LINCOLN — At first, it felt like a pretty pedestrian race to Nebraska sophomore Oladapo Akinmoladun. An initial glance at the scoreboard confirmed his suspicions.
The Huskers’ promising young hurdler knew he clipped the final two hurdles en route to winning the 60-meter hurdles at last weekend’s New Mexico Invite, so when the scoreboard flashed his time at 7.90 seconds Akinmoladun was ready, begrudgingly, to accept a time well off his career best.
“I thought, ‘Yeah, 7.9 feels about right,’ ” he said.
But when the scoreboard flashed his official time of 7.69 seconds, it became clear there was nothing ordinary about his run.
“It was a really, really huge surprise for me,” he said.
Akinmoladun’s time, which will go down officially as 7.71 seconds after being adjusted for the high altitude in Albuquerque, N.M., stands as the fourth-fastest collegiate time this year and ranks third on Nebraska’s all-time charts.
It was another milestone for the hurdler, who last year recorded the fastest time in the world among juniors (under age 23) in the event at 7.74 seconds. After a disappointing Big Ten indoor championships where he was disqualified by a false start, Akinmoladun has been fine-tuning his technique in search of the perfect race.
“Because it’s so short, it’s 60 meters and five hurdles, every single step counts,” Akinmoladun said.
Akinmoladun, who also goes by the abbreviated form of his first name “Dapo,” said he will take 29 steps in his ideal race, with the start being crucial. He and NU sprinters coach Billy Maxwell focus on getting over the first hurdle as fast as he can, then momentum takes care of the rest.
If Akinmoladun can find a way to keep his trailing leg as close to the hurdle as possible without making contact, the school record mark of 7.67 set by South African Olympian Lehann Fourie may be in reach.
“It’s been kind of a situation with him where he’s been a little more intense and focused on the technical aspect of the hurdles,” Nebraska head coach Gary Pepin said. “I think his confidence is growing that, ‘Hey, this wasn’t a one-time deal. I’m getting pretty good at this.’”

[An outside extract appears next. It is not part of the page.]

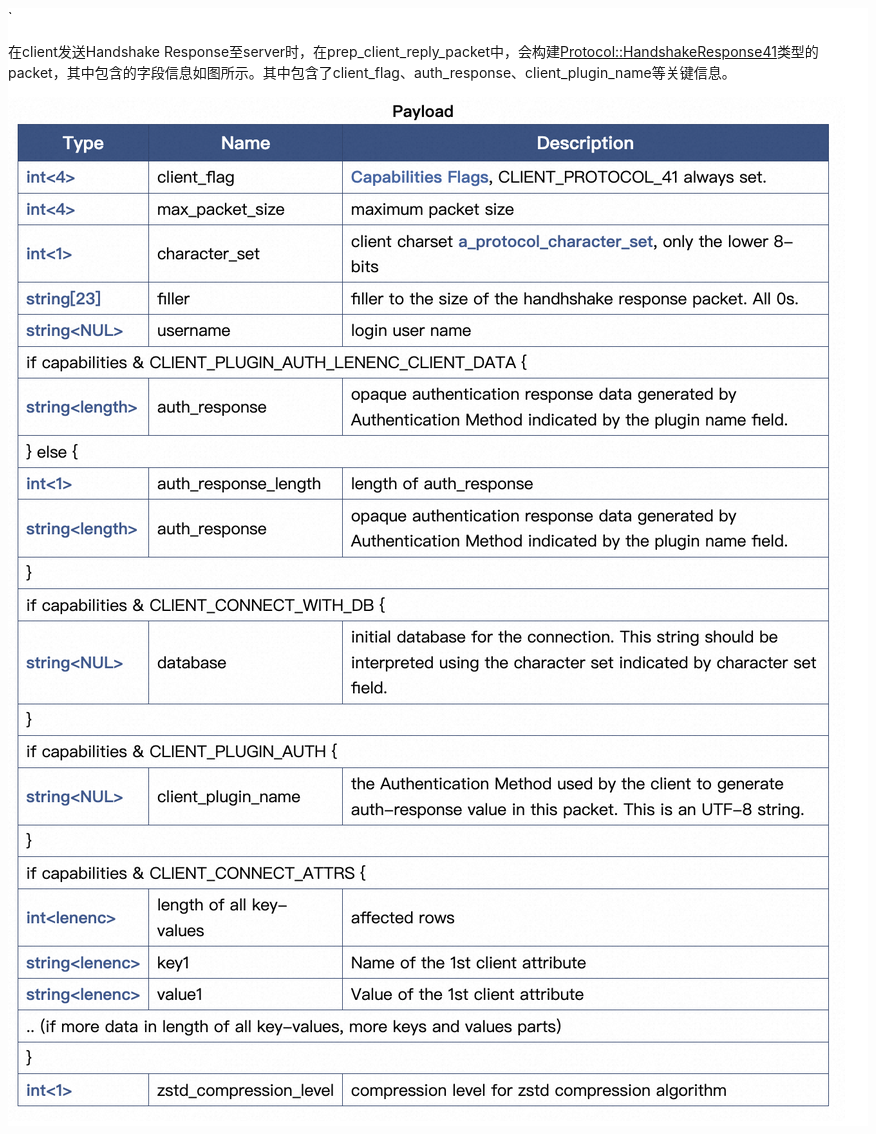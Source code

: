 `

在client发送Handshake Response至server时，在prep_client_reply_packet中，会构建[Protocol::HandshakeResponse41](https://dev.mysql.com/doc/dev/mysql-server/latest/page_protocol_connection_phase_packets_protocol_handshake_response.html#sect_protocol_connection_phase_packets_protocol_handshake_response41)类型的packet，其中包含的字段信息如图所示。其中包含了client_flag、auth_response、client_plugin_name等关键信息。

![HandshakeResponse41](.img/c20a17a3b014_HandshakeResponse41.png)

Akinmoladun will face a difficult field in the 60 hurdles at this weekend’s Frank Sevigne Husker Invitational at the Devaney Center. The event also figures to include Illinois’ Vanier Joseph, the Big Ten champion in the outdoor 110 hurdles, and All-American Trevor Brown from Colorado State. The 60 hurdles final is set for just after 2 p.m. Saturday.
The Sevigne meet is annually one of the biggest indoor meets in the country. On Friday and Saturday, nearly 1,000 athletes representing 40 teams will be competing in Lincoln, as well as some athletes competing unattached who have starred at the international level.
Former Husker national champion Nicholas Gordon will be competing in the long jump, Pepin said, and 2012 Olympic bronze medalist DeeDee Trotter will pace the field in the women’s 400 Friday night.
Athletes who already own some of the NCAA’s top marks also will be in Lincoln. Southern California’s Aaron Brown has the No. 4 time in the country this season in the 200 (20.88), and Edward Kembol of Iowa State ranks third nationally in the 800 (1 minute, 48.14 seconds).
On the women’s side, two national leaders are in competition. South Dakota’s Emily Grove owns the NCAA’s best mark in the pole vault this season at 14 feet, 3ľ inches, while Iowa State’s Christina Hillman leads the country in the shot put with a season-best throw of 57-5Ĺ.
Event finals begin at 5 p.m. Friday and noon Saturday.